Start of Records for the task

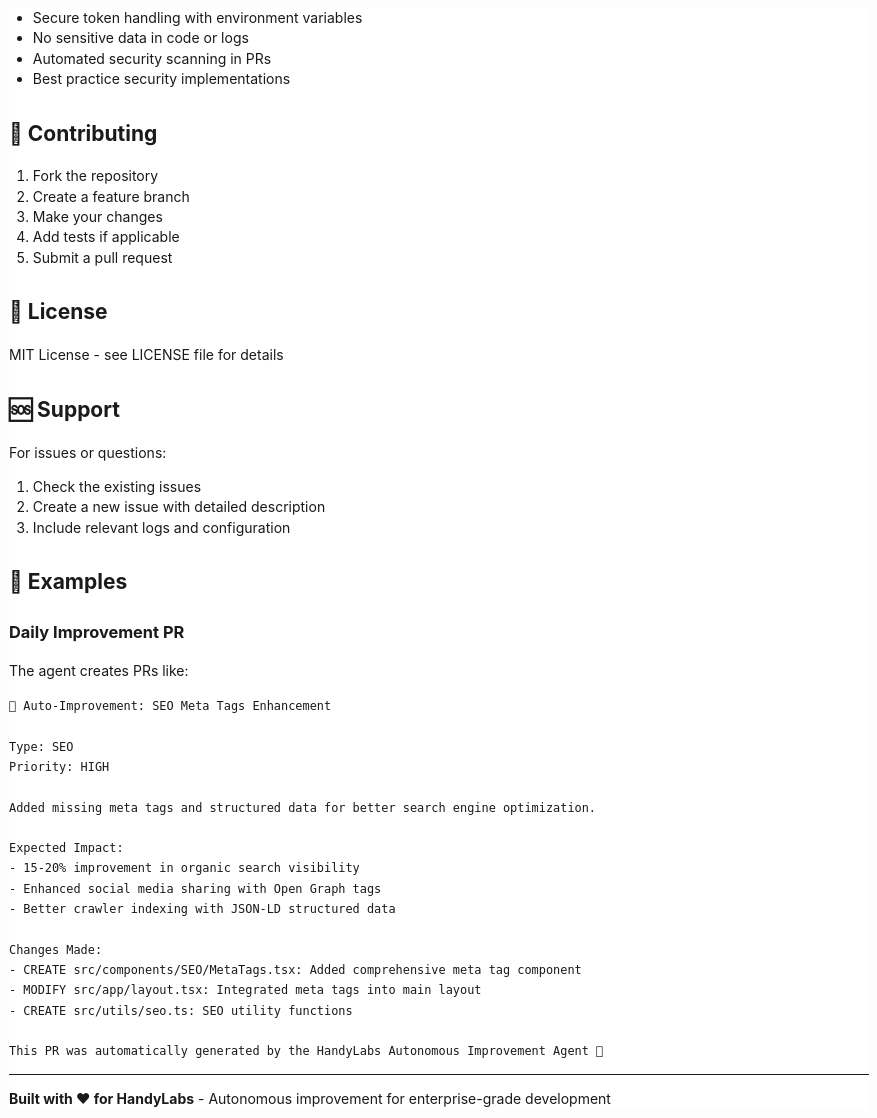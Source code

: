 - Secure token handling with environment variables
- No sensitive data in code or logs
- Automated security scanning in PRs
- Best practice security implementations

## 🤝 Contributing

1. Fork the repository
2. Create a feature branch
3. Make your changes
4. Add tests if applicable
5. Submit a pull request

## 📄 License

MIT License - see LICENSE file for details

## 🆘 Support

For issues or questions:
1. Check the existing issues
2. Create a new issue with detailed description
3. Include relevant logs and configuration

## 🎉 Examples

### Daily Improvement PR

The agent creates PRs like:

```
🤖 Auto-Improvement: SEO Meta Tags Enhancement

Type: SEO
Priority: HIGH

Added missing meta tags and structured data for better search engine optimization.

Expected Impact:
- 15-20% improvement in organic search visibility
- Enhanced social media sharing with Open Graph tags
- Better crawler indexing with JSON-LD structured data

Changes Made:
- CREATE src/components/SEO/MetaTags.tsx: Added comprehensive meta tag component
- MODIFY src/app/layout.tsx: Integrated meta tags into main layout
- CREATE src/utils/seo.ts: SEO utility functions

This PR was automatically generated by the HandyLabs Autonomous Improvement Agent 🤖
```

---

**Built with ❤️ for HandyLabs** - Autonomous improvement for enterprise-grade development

End of Records for the task

-- What needs to be done --
Throughout the data above, copy all lines where the word "with" is found.

-- Answer section --
: - Secure token handling with environment variables
2. Create a new issue with detailed description
- Enhanced social media sharing with Open Graph tags
- Better crawler indexing with JSON-LD structured data
**Built with ❤️ for HandyLabs** - Autonomous improvement for enterprise-grade development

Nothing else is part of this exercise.